(116a) Improving Success Rate in Protein Crystallization | AIChE

(116a) Improving Success Rate in Protein Crystallization

Authors 

Ottens, M. - Presenter, Delft University of Technology
Ahamed, T. - Presenter, Dept of Biotechnology, TU Delft
Alvarez Esteban, B. - Presenter, Dept of Biotechnology, TU Delft
Van der Wielen, L. A. - Presenter, Delft University of Technology


Predicting successful protein crystallization conditions is not a trivial matter. Protein crystals are needed in structural biology to elucidate the molecular 3D structure by means of X-ray diffraction. In practice screening kits are used with large arrays of different solvent conditions to induce protein crystallization. This method is basically a trial and error method and could be improved if more theoretical knowledge of protein crystallization can be developed. One handle to couple experiments to theory is the second osmotic virial coefficient B22. This is a measure of the degree of interaction between individual protein molecules, and can consequently be used to analyze, predict and optimize crystallization processes where the protein interactions play an important role. Solution conditions under which proteins tend to crystallize correspond theoretically to slightly negative osmotic second virial coefficients, resulting from weak attractive protein-protein interactions. An experimental range of B22 values, between -1 × 10-4 to -8 × 10-4 mol-mL/g2, was named the 'crystallization slot' [1], but it is still undocumented how the width of the 'crystallization slot' is affected by protein and solution properties. In this work we will present a thermodynamic analysis of the relation between the 'crystallization slot' and the protein and solution properties.
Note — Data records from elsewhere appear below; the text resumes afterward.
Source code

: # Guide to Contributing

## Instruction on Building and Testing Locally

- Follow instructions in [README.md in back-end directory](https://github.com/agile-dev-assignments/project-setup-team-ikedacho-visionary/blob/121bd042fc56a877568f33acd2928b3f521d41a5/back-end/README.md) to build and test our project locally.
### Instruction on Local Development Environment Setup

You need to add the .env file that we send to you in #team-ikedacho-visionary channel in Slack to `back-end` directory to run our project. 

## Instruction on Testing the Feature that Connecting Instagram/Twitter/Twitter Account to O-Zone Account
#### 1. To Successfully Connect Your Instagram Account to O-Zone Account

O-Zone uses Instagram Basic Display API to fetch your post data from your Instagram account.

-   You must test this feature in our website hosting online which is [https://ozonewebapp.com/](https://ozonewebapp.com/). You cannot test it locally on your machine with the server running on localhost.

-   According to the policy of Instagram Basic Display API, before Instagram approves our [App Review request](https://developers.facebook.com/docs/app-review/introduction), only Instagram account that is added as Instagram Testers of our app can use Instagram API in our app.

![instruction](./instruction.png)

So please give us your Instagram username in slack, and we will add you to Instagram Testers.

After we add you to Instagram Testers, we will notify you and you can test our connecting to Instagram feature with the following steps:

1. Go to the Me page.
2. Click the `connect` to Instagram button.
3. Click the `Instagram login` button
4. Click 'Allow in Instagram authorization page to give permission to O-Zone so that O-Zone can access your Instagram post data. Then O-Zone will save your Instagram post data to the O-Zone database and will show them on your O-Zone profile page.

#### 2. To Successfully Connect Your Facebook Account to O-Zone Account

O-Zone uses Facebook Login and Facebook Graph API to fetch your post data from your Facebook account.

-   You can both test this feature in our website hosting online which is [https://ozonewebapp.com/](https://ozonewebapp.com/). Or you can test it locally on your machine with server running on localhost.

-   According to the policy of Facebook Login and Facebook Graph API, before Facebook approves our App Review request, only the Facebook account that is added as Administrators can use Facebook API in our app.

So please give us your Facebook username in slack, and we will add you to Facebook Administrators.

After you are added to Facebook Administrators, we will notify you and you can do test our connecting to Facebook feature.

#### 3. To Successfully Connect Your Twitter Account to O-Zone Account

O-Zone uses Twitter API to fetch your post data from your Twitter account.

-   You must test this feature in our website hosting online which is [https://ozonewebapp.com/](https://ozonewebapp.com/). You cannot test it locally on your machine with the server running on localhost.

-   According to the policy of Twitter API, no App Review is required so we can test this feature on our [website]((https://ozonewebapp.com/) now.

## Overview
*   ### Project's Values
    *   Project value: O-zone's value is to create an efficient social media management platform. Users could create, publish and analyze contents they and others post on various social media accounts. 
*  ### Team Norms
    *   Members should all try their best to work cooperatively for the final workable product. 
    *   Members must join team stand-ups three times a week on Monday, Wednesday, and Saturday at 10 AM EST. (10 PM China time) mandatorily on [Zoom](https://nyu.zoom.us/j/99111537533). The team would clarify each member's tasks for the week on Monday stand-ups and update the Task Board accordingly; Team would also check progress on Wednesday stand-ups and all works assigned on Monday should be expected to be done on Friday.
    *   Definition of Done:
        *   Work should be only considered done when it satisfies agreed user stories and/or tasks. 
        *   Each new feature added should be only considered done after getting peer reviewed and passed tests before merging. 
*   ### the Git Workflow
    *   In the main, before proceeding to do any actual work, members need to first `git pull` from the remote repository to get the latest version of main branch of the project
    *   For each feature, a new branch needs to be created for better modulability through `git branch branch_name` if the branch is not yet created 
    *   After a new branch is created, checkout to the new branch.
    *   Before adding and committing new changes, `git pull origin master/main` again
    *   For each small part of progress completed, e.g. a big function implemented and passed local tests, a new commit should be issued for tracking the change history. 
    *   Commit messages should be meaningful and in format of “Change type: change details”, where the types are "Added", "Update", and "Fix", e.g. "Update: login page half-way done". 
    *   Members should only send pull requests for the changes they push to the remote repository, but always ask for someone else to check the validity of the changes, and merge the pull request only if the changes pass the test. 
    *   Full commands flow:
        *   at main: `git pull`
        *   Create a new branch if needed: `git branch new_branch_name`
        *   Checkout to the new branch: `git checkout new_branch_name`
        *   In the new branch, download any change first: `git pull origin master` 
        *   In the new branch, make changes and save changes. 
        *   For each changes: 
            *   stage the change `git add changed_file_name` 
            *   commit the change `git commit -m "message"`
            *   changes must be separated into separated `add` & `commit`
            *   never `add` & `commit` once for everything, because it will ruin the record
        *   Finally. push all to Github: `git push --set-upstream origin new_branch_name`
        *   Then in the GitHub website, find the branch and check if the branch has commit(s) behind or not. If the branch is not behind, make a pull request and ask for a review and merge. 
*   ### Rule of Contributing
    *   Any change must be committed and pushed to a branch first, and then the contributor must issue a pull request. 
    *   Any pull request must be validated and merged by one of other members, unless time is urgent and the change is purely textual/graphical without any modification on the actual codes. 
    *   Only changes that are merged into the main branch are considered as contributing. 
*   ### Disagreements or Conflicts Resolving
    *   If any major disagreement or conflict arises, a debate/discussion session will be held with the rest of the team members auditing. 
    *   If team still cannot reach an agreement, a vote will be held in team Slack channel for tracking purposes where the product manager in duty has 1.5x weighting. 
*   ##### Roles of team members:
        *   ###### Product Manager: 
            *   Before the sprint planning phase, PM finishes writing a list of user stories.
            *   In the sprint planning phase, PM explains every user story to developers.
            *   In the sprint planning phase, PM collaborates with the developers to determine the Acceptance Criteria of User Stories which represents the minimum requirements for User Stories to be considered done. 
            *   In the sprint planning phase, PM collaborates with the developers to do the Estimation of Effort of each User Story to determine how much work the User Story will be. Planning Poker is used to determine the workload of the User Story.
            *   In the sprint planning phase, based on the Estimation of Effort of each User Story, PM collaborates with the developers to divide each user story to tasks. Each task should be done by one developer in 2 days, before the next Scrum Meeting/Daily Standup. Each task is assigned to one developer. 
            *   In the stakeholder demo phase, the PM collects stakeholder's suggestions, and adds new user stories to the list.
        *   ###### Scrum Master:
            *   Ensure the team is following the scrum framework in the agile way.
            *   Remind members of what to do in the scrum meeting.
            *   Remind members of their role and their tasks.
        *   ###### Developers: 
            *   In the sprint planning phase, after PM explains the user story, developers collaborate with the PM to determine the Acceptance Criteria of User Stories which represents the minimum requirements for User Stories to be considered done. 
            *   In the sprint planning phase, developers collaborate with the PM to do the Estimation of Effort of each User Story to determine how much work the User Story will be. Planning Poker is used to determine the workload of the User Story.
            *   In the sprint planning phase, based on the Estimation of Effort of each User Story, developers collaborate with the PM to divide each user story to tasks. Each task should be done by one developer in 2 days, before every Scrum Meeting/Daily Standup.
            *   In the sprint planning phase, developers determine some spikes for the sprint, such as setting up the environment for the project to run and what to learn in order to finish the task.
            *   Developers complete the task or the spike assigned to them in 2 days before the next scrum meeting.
A crucial element in the development of this technique is the availability of systematic B22 measurements. B22 is traditionally measured using colloidal characterization techniques, such as static light scattering, small-angle X-ray or neutron scattering, membrane osmometry, and sedimentation equilibrium. These approaches are inefficient in terms of both required time and required amount of proteins. Self-interaction chromatography (SIC) was recently adapted to measurement B22 values. In this paper the application of SIC aided predictive crystallization to crystallize proteins is demonstrated for model proteins as well as pharmaceutically active proteins. Furthermore, miniaturization approaches are described that make this technique suitable for High Throughput Screening.

1. George A. and Wilson W.W. 1994. Acta Crystallographica D, 50 (4): 361-365.